Ian Fleming: The Writer
By the war’s end, Fleming had accumulated a vast store of ideas, impressions, and incidents he was to use in his James Bond novels. As an example, on the trip he and Godfrey made to the United States in 1941, they stopped off en route in Estoril, Portugal. Ian was immediately attracted to the casino. He had not been able to indulge his gambling fervor recently because of Britain’s wartime ban. He played against some Portuguese businessmen and lost. As he was leaving the tables, though, he said to Godfrey, “What if those had been German secret service agents, and suppose we had cleaned them out of their money; now that would have been exciting.” That was exactly the plot for his first James Bond thriller, Casino Royale, requiring only that he change the Nazis into the novel’s villain, an agent for the Soviet Union.
The writing of that first novel, however, was a long time in coming. It was only when he was 43 and nearing marriage with his longtime mistress, Ann Rothermere, whom he had gotten pregnant, that he began writing the book that had been rattling around in his head for years. It was also at her urging that the work began in earnest. At Goldeneye, he began the novel on January 15, 1952, and, working only from 9 am to noon each day, finished it on March 18.
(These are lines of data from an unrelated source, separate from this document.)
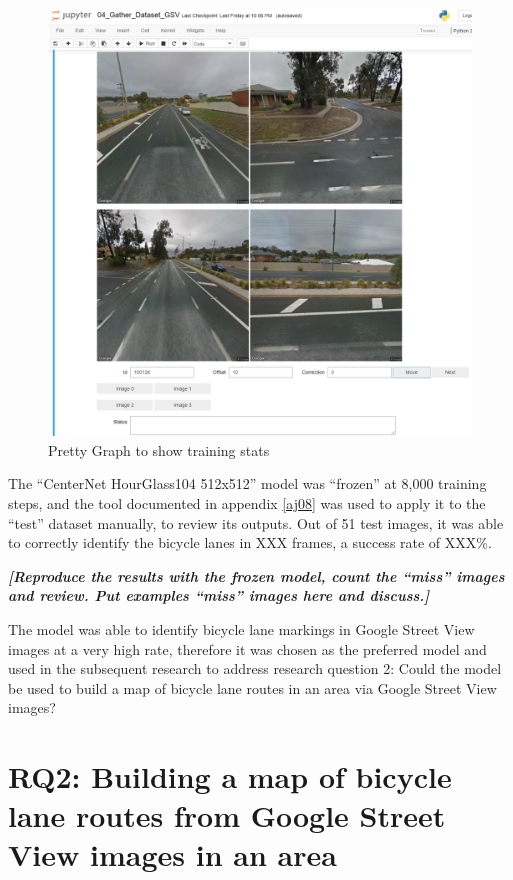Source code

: \documentclass[11pt,twoside]{report}
\newcommand{\remark}[1]{{\bf \em [\marginpar{$\Leftarrow$}#1]}}
\begin{document}
\begin{figure}[h]
\centering
\includegraphics[scale=0.1]{a001_gui.png}
\caption{Pretty Graph to show training stats}
\label{fig:train_perf1}
\end{figure}


The ``CenterNet HourGlass104 512x512'' model was ``frozen'' at 8,000 training steps, and the tool documented in appendix \ref{aj08} was used to apply it to the ``test'' dataset manually, to review its outputs.  Out of 51 test images, it was able to correctly identify the bicycle lanes in XXX frames, a success rate of XXX\%.

\remark{Reproduce the results with the frozen model, count the ``miss'' images and review.  Put examples ``miss'' images here and discuss.}

The model was able to identify bicycle lane markings in Google Street View images at a very high rate, therefore it was chosen as the preferred model and used in the subsequent research to address research question 2:  Could the model be used to build a map of bicycle lane routes in an area via Google Street View images?



\section{RQ2: Building a map of bicycle lane routes from Google Street View images in an area}
\label{results:rq2}
\end{document}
Although Fleming wrote with great speed, he was meticulous and tireless in his research for each book. He traveled to his chosen settings, sought the advice and assistance of experts, raised questions by the thousands, and filled notebooks with the information he would put to use during his next visit to Goldeneye, each of which usually lasted for two months. Early on, when asked whether he himself was the model for James Bond, he scornfully rejected the idea, pronouncing Bond “that cardboard booby.” Gradually, though, he infused himself into Bond’s personality, making his creation more well rounded and human, capable of knowing fear and of crying out when in pain. Of his novels, it must be said that he excelled in seeking out subject matter, such as high-stakes gambling, that was new and fascinating to masses of readers.
During his relatively short life, Ian Fleming experienced only the beginnings of what became a tremendous James Bond industry. Even so, he had seen some 40 million copies of his books sold and had viewed the first James Bond movies before heart troubles felled him in August 1964, at the age of 56.